◆ EXERCISE GOAL ◆
Wherever a line in the records below contains "přímo", copy that line.

◆ Dataset entries ◆
□ □ □ □ □

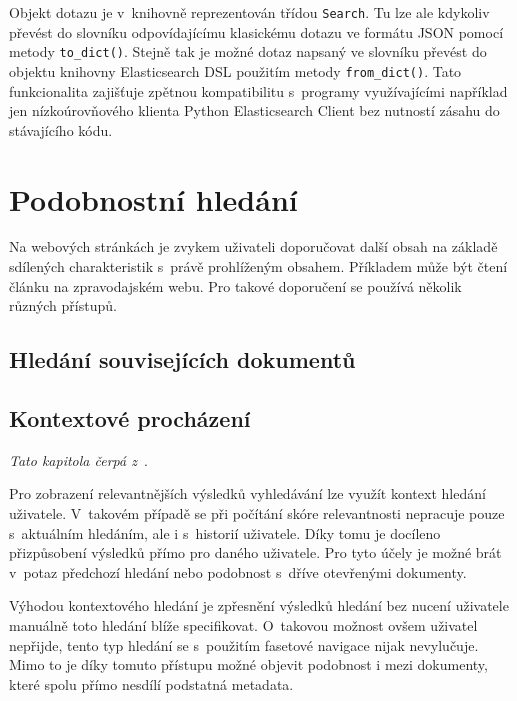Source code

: Objekt dotazu je v~knihovně reprezentován třídou \texttt{Search}. Tu lze ale kdykoliv převést do slovníku odpovídajícímu klasickému dotazu ve formátu JSON pomocí metody \texttt{to\_dict()}. Stejně tak je možné dotaz napsaný ve slovníku převést do objektu knihovny Elasticsearch DSL použitím metody \texttt{from\_dict()}. Tato funkcionalita zajišťuje zpětnou kompatibilitu s~programy využívajícími například jen nízkoúrovňového klienta Python Elasticsearch Client bez nutností zásahu do stávajícího kódu.



\section{Podobnostní hledání}
Na webových stránkách je zvykem uživateli doporučovat další obsah na základě sdílených charakteristik s~právě prohlíženým obsahem. Příkladem může být čtení článku na zpravodajském webu. Pro takové doporučení se používá několik různých přístupů.

\subsection{Hledání souvisejících dokumentů}
\blindtext[2]

\subsection{Kontextové procházení}
\emph{Tato kapitola čerpá z~\cite{bib:similarity-context}}.

Pro zobrazení relevantnějších výsledků vyhledávání lze využít kontext hledání uživatele. V~takovém případě se při počítání skóre relevantnosti nepracuje pouze s~aktuálním hledáním, ale i s~historií uživatele. Díky tomu je docíleno přizpůsobení výsledků přímo pro daného uživatele.
Pro tyto účely je možné brát v~potaz předchozí hledání nebo podobnost s~dříve otevřenými dokumenty.

Výhodou kontextového hledání je zpřesnění výsledků hledání bez nucení uživatele manuálně toto hledání blíže specifikovat. O~takovou možnost ovšem uživatel nepřijde, tento typ hledání se s~použitím fasetové navigace nijak nevylučuje. 
Mimo to je díky tomuto přístupu možné objevit podobnost i mezi dokumenty, které spolu přímo nesdílí podstatná metadata.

□ □ □ □ □

◆ TASK SOLUTION ◆
Pro zobrazení relevantnějších výsledků vyhledávání lze využít kontext hledání uživatele. V~takovém případě se při počítání skóre relevantnosti nepracuje pouze s~aktuálním hledáním, ale i s~historií uživatele. Díky tomu je docíleno přizpůsobení výsledků přímo pro daného uživatele.
Mimo to je díky tomuto přístupu možné objevit podobnost i mezi dokumenty, které spolu přímo nesdílí podstatná metadata.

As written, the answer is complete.